Copy the records below line by line and word for word, from the very first line through the line with "- Se $W(x) \neq", omitting each picture.
AVAILABLE RECORDS section start
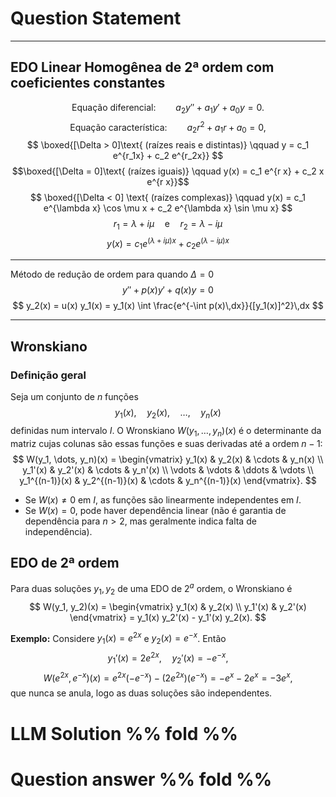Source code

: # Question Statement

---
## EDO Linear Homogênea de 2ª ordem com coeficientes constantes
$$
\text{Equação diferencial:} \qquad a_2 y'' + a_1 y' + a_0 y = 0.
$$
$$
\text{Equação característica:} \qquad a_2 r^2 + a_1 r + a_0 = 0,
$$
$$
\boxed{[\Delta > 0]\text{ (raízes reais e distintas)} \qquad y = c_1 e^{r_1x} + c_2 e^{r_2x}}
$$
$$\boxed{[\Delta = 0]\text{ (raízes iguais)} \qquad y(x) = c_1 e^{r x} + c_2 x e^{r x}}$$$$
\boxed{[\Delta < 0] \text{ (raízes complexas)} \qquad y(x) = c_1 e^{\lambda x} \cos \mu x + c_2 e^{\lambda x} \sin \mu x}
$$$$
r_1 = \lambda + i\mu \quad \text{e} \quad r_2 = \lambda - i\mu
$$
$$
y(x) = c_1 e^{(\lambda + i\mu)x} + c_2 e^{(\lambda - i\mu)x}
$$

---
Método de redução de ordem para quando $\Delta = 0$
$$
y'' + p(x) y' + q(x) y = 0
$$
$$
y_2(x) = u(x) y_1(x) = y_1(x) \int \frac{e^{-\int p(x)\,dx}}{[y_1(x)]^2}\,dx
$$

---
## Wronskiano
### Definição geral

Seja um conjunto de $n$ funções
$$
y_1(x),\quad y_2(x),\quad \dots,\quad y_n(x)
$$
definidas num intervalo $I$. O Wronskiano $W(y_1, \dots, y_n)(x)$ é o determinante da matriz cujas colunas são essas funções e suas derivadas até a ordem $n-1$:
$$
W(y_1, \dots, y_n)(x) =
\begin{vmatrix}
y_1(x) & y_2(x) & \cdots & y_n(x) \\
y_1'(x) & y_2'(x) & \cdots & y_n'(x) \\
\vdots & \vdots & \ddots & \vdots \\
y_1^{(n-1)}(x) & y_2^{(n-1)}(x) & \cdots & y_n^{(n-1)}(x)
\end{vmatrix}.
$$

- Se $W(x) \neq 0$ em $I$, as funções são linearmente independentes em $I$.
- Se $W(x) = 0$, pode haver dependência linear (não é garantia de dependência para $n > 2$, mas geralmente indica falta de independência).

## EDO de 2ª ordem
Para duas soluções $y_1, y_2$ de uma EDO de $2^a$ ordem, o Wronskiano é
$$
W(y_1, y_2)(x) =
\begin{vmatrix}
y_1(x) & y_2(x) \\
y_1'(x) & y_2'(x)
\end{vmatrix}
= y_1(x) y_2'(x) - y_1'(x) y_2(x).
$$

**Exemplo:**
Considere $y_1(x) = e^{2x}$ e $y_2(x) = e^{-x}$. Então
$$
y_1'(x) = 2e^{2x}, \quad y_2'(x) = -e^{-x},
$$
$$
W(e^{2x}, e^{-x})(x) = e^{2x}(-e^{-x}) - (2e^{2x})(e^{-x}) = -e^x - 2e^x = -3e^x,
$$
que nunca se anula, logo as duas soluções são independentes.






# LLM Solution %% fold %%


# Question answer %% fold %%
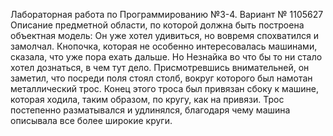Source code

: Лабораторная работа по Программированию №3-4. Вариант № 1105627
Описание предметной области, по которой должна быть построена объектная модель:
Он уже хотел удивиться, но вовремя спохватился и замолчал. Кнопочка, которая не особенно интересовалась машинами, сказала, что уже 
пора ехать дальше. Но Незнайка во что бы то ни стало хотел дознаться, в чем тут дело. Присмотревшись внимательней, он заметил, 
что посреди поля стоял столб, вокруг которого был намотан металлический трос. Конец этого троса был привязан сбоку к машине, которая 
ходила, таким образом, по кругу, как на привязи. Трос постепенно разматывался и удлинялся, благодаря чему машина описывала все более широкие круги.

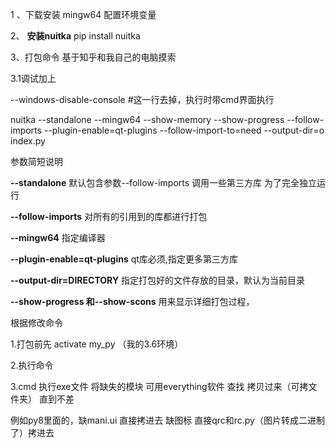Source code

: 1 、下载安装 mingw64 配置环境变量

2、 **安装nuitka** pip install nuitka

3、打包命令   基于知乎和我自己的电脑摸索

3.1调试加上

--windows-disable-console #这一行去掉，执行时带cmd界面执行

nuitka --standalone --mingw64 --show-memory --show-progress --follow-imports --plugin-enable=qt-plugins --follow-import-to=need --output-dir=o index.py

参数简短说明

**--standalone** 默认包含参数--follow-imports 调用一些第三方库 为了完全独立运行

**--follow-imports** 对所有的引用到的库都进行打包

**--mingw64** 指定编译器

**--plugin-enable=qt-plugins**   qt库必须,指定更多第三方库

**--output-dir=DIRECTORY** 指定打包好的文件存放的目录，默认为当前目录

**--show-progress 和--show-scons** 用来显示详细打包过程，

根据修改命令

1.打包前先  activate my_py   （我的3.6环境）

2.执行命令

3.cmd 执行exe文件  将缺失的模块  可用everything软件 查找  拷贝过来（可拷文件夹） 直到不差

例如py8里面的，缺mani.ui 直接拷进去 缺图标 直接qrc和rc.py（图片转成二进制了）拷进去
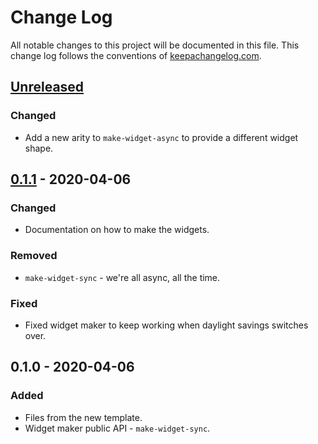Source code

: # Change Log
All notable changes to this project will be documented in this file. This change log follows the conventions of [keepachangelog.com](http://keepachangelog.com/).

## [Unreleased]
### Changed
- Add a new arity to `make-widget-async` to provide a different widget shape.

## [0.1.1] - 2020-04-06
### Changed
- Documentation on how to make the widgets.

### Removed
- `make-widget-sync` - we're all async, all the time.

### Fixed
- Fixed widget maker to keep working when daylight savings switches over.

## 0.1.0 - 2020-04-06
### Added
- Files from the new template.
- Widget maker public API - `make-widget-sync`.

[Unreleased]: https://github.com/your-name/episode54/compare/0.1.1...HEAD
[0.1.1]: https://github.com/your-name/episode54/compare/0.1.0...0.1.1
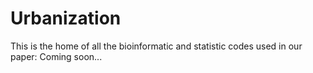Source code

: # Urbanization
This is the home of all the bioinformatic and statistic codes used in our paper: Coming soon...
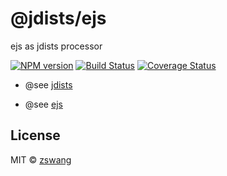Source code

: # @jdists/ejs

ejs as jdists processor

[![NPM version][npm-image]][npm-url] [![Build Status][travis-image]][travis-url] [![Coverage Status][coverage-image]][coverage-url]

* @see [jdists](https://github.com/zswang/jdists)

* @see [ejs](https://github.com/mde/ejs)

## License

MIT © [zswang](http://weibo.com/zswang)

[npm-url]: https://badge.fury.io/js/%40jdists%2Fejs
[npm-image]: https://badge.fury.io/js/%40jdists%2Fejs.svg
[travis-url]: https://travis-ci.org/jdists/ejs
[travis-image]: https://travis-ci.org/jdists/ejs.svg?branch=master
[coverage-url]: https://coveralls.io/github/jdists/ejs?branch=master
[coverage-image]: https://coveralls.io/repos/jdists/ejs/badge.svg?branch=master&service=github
AVAILABLE RECORDS section end
# [EXERCISE RESULT]
Source code

: # Question Statement

---
## EDO Linear Homogênea de 2ª ordem com coeficientes constantes
$$
\text{Equação diferencial:} \qquad a_2 y'' + a_1 y' + a_0 y = 0.
$$
$$
\text{Equação característica:} \qquad a_2 r^2 + a_1 r + a_0 = 0,
$$
$$
\boxed{[\Delta > 0]\text{ (raízes reais e distintas)} \qquad y = c_1 e^{r_1x} + c_2 e^{r_2x}}
$$
$$\boxed{[\Delta = 0]\text{ (raízes iguais)} \qquad y(x) = c_1 e^{r x} + c_2 x e^{r x}}$$$$
\boxed{[\Delta < 0] \text{ (raízes complexas)} \qquad y(x) = c_1 e^{\lambda x} \cos \mu x + c_2 e^{\lambda x} \sin \mu x}
$$$$
r_1 = \lambda + i\mu \quad \text{e} \quad r_2 = \lambda - i\mu
$$
$$
y(x) = c_1 e^{(\lambda + i\mu)x} + c_2 e^{(\lambda - i\mu)x}
$$

---
Método de redução de ordem para quando $\Delta = 0$
$$
y'' + p(x) y' + q(x) y = 0
$$
$$
y_2(x) = u(x) y_1(x) = y_1(x) \int \frac{e^{-\int p(x)\,dx}}{[y_1(x)]^2}\,dx
$$

---
## Wronskiano
### Definição geral

Seja um conjunto de $n$ funções
$$
y_1(x),\quad y_2(x),\quad \dots,\quad y_n(x)
$$
definidas num intervalo $I$. O Wronskiano $W(y_1, \dots, y_n)(x)$ é o determinante da matriz cujas colunas são essas funções e suas derivadas até a ordem $n-1$:
$$
W(y_1, \dots, y_n)(x) =
\begin{vmatrix}
y_1(x) & y_2(x) & \cdots & y_n(x) \\
y_1'(x) & y_2'(x) & \cdots & y_n'(x) \\
\vdots & \vdots & \ddots & \vdots \\
y_1^{(n-1)}(x) & y_2^{(n-1)}(x) & \cdots & y_n^{(n-1)}(x)
\end{vmatrix}.
$$

- Se $W(x) \neq 0$ em $I$, as funções são linearmente independentes em $I$.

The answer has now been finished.